So the real question is not whether one accepts the HC of the “older traditions” on doctrinal development or the HC of Protestantism. There is no “older [Roman Catholic] tradition” on doctrinal development. Modern historical scholarship has demonstrated that the post-Tridentine position about church tradition (the genuinely “older [Roman Catholic] position”) is untenable. Rather, the question is whether, given that historical study has demonstrated that such doctrines as papal infallibility, the marian dogmas, or transubstantiation, were not part of the original faith of the Catholic Church, Newman’s new theory of doctrinal development can save Roman Catholic claims by accounting for the changes which were previously denied, but can no longer be doubted, in such a manner as to preserve a continuity of identity, or, rather, whether such developments are aberrations—departures from the historic catholic identity of the church.

So the choice is not between what Michael Liccione calls the Hermeneutical Circle of Protestantism and the Hermeneutical Circle of the “older traditions.” Rather, as I have said elsewhere, the choice is between Newman and Karl Barth on how to interpret the Council of Nicea.

More will follow later, if and when I have time.


  1. Thanks for sharing your thoughts in this post.

    I enjoyed From Bossuet to Newman. The question with which Chadwick concludes is the question those in the train of Newman must answer, viz. how do developments like the papacy not amount to additional revelation? how do they belong to the deposit of faith?

    Partly in response to this difficulty Roman Catholic theology over the past century and a half has undergone sweeping changes in its notions concerning revelation. Traditional belief gets interpreted through the lens of the Spirit’s guidance in the present. As a result, the Church (after the fact of development) recognizes the continuity between the fruits of her Spirit-led maturation in faith and the original teaching passed down from the apostles.
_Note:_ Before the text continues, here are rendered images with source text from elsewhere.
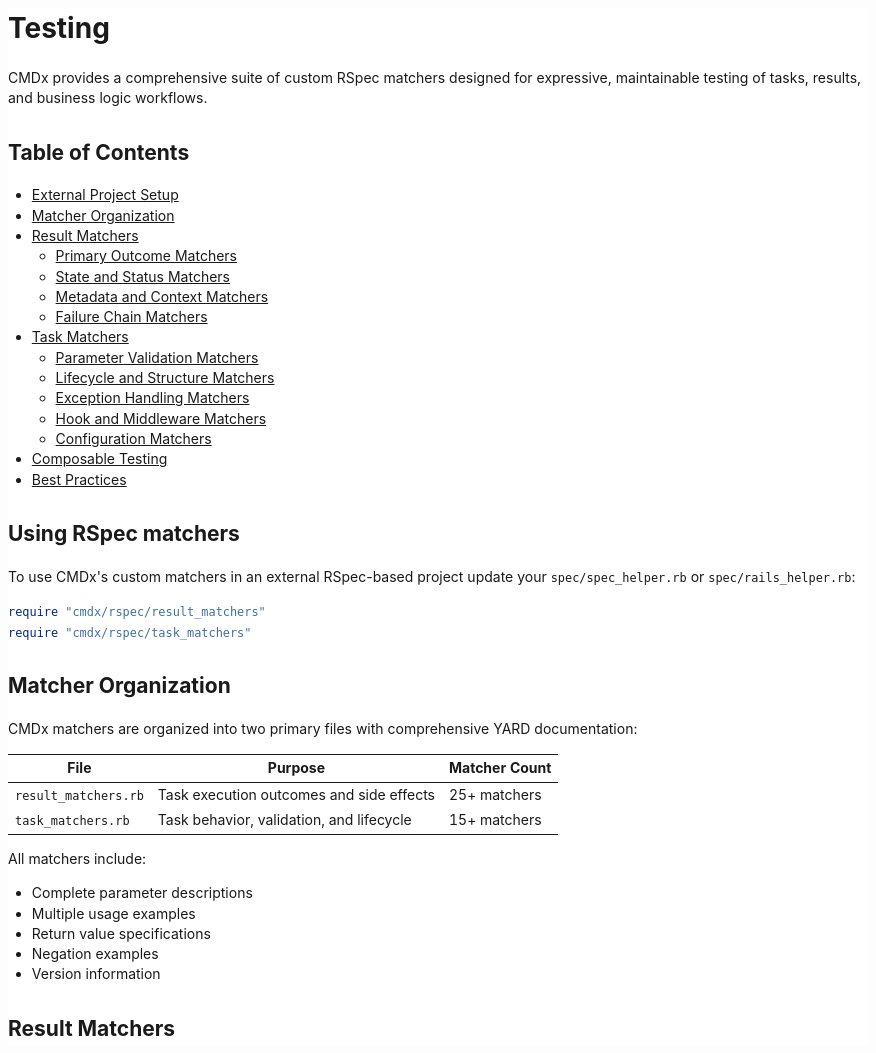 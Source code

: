 # Testing

CMDx provides a comprehensive suite of custom RSpec matchers designed for expressive, maintainable testing of tasks, results, and business logic workflows.

## Table of Contents

- [External Project Setup](#external-project-setup)
- [Matcher Organization](#matcher-organization)
- [Result Matchers](#result-matchers)
  - [Primary Outcome Matchers](#primary-outcome-matchers)
  - [State and Status Matchers](#state-and-status-matchers)
  - [Metadata and Context Matchers](#metadata-and-context-matchers)
  - [Failure Chain Matchers](#failure-chain-matchers)
- [Task Matchers](#task-matchers)
  - [Parameter Validation Matchers](#parameter-validation-matchers)
  - [Lifecycle and Structure Matchers](#lifecycle-and-structure-matchers)
  - [Exception Handling Matchers](#exception-handling-matchers)
  - [Hook and Middleware Matchers](#hook-and-middleware-matchers)
  - [Configuration Matchers](#configuration-matchers)
- [Composable Testing](#composable-testing)
- [Best Practices](#best-practices)

## Using RSpec matchers

To use CMDx's custom matchers in an external RSpec-based project update your `spec/spec_helper.rb` or `spec/rails_helper.rb`:

```ruby
require "cmdx/rspec/result_matchers"
require "cmdx/rspec/task_matchers"
```

## Matcher Organization

CMDx matchers are organized into two primary files with comprehensive YARD documentation:

| File | Purpose | Matcher Count |
|------|---------|---------------|
| `result_matchers.rb` | Task execution outcomes and side effects | 25+ matchers |
| `task_matchers.rb` | Task behavior, validation, and lifecycle | 15+ matchers |

All matchers include:
- Complete parameter descriptions
- Multiple usage examples
- Return value specifications
- Negation examples
- Version information

## Result Matchers
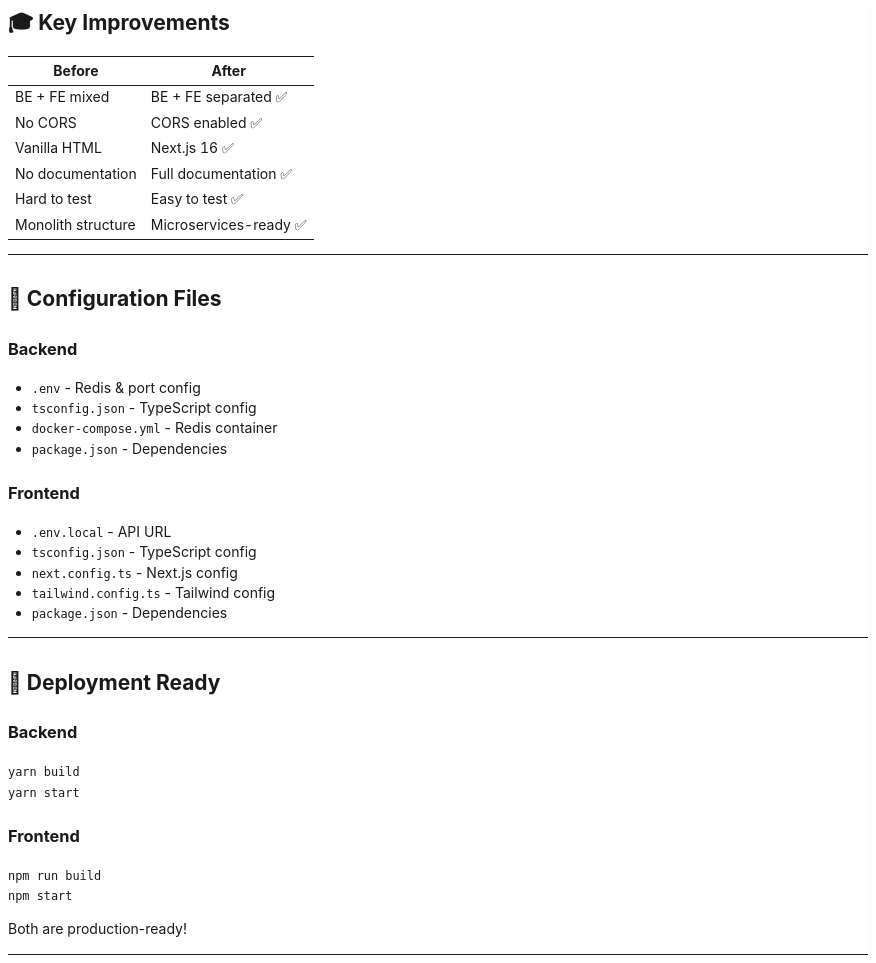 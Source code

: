## 🎓 Key Improvements

| Before | After |
|--------|-------|
| BE + FE mixed | BE + FE separated ✅ |
| No CORS | CORS enabled ✅ |
| Vanilla HTML | Next.js 16 ✅ |
| No documentation | Full documentation ✅ |
| Hard to test | Easy to test ✅ |
| Monolith structure | Microservices-ready ✅ |

---

## 💾 Configuration Files

### Backend
- `.env` - Redis & port config
- `tsconfig.json` - TypeScript config
- `docker-compose.yml` - Redis container
- `package.json` - Dependencies

### Frontend
- `.env.local` - API URL
- `tsconfig.json` - TypeScript config
- `next.config.ts` - Next.js config
- `tailwind.config.ts` - Tailwind config
- `package.json` - Dependencies

---

## 🚢 Deployment Ready

### Backend
```bash
yarn build
yarn start
```

### Frontend
```bash
npm run build
npm start
```

Both are production-ready!

--- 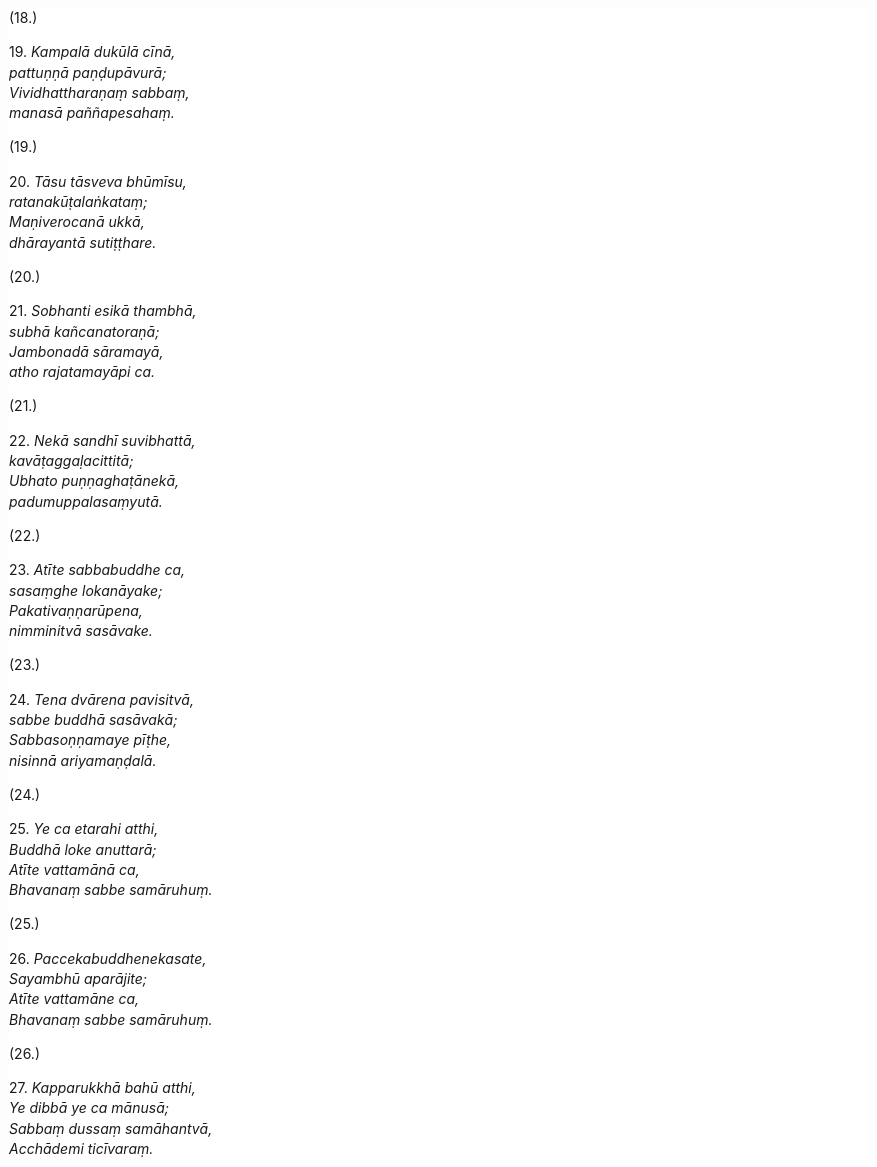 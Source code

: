 (18.)

19\. _Kampalā dukūlā cīnā,_  
_pattuṇṇā paṇḍupāvurā;_  
_Vividhattharaṇaṃ sabbaṃ,_  
_manasā paññapesahaṃ._  

(19.)

20\. _Tāsu tāsveva bhūmīsu,_  
_ratanakūṭalaṅkataṃ;_  
_Maṇiverocanā ukkā,_  
_dhārayantā sutiṭṭhare._  

(20.)

21\. _Sobhanti esikā thambhā,_  
_subhā kañcanatoraṇā;_  
_Jambonadā sāramayā,_  
_atho rajatamayāpi ca._  

(21.)

22\. _Nekā sandhī suvibhattā,_  
_kavāṭaggaḷacittitā;_  
_Ubhato puṇṇaghaṭānekā,_  
_padumuppalasaṃyutā._  

(22.)

23\. _Atīte sabbabuddhe ca,_  
_sasaṃghe lokanāyake;_  
_Pakativaṇṇarūpena,_  
_nimminitvā sasāvake._  

(23.)

24\. _Tena dvārena pavisitvā,_  
_sabbe buddhā sasāvakā;_  
_Sabbasoṇṇamaye pīṭhe,_  
_nisinnā ariyamaṇḍalā._  

(24.)

25\. _Ye ca etarahi atthi,_  
_Buddhā loke anuttarā;_  
_Atīte vattamānā ca,_  
_Bhavanaṃ sabbe samāruhuṃ._  

(25.)

26\. _Paccekabuddhenekasate,_  
_Sayambhū aparājite;_  
_Atīte vattamāne ca,_  
_Bhavanaṃ sabbe samāruhuṃ._  

(26.)

27\. _Kapparukkhā bahū atthi,_  
_Ye dibbā ye ca mānusā;_  
_Sabbaṃ dussaṃ samāhantvā,_  
_Acchādemi ticīvaraṃ._  
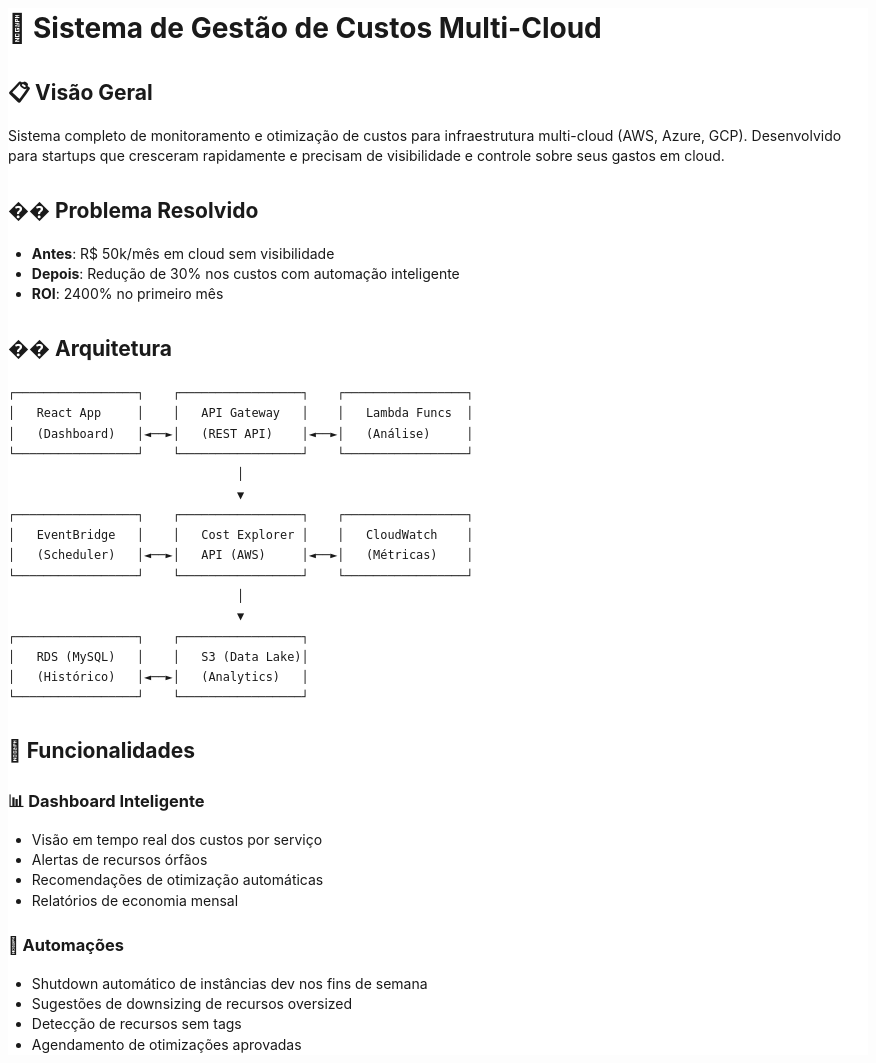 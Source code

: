 # 🚀 Sistema de Gestão de Custos Multi-Cloud

## 📋 Visão Geral

Sistema completo de monitoramento e otimização de custos para infraestrutura multi-cloud (AWS, Azure, GCP). Desenvolvido para startups que cresceram rapidamente e precisam de visibilidade e controle sobre seus gastos em cloud.

## �� Problema Resolvido

- **Antes**: R$ 50k/mês em cloud sem visibilidade
- **Depois**: Redução de 30% nos custos com automação inteligente
- **ROI**: 2400% no primeiro mês

## ��️ Arquitetura

```
┌─────────────────┐    ┌─────────────────┐    ┌─────────────────┐
│   React App     │    │   API Gateway   │    │   Lambda Funcs  │
│   (Dashboard)   │◄──►│   (REST API)    │◄──►│   (Análise)     │
└─────────────────┘    └─────────────────┘    └─────────────────┘
                                │
                                ▼
┌─────────────────┐    ┌─────────────────┐    ┌─────────────────┐
│   EventBridge   │    │   Cost Explorer │    │   CloudWatch    │
│   (Scheduler)   │◄──►│   API (AWS)     │◄──►│   (Métricas)    │
└─────────────────┘    └─────────────────┘    └─────────────────┘
                                │
                                ▼
┌─────────────────┐    ┌─────────────────┐
│   RDS (MySQL)   │    │   S3 (Data Lake)│
│   (Histórico)   │◄──►│   (Analytics)   │
└─────────────────┘    └─────────────────┘
```

## 🚀 Funcionalidades

### 📊 Dashboard Inteligente
- Visão em tempo real dos custos por serviço
- Alertas de recursos órfãos
- Recomendações de otimização automáticas
- Relatórios de economia mensal

### 🤖 Automações
- Shutdown automático de instâncias dev nos fins de semana
- Sugestões de downsizing de recursos oversized
- Detecção de recursos sem tags
- Agendamento de otimizações aprovadas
    This modification allows more flexibility for Newman’s theory to operate. Ian Ker, for example, uses a drama analogy to argue that development does not imply new revelation.

    Notably, Chadwick’s book prompted an article in the Journal of Theological Studies (9 [1958], 324-335) which published for the first time an 1868 letter by Newman. At the end of this Newman wrote the following:

    I conceive then that the Depositum is in such sense committed to the Church or to the Pope, that when the Pope sits in St. Peter’s chair, or when a Council of Fathers & doctors is collected round him, it is capable of being presented to their minds with that fullness and exactness, under the operation of supernatural grace, (so far forth and in such proportion of it as the occasion requires,) with which it habitually, not occasionally, resided in the minds of the Apostles;—a vision of it, not logical, and therefore consistent with errors in reasoning & of fact in the enunciation, after the manner of an intuition or an instinct. Nor do those enunciations become logical, because theologians afterwards can reduce them to their relations to other doctrines, or given them a position in the general system of theology. To such theologians they appear as deductions from the creed or formularized deposit, but in truth they are original parts of it, communicated per modum unius to the Apostles’ minds, & brought to light to the minds of the Fathers of the Council, under the temporary illumination of Divine Grace.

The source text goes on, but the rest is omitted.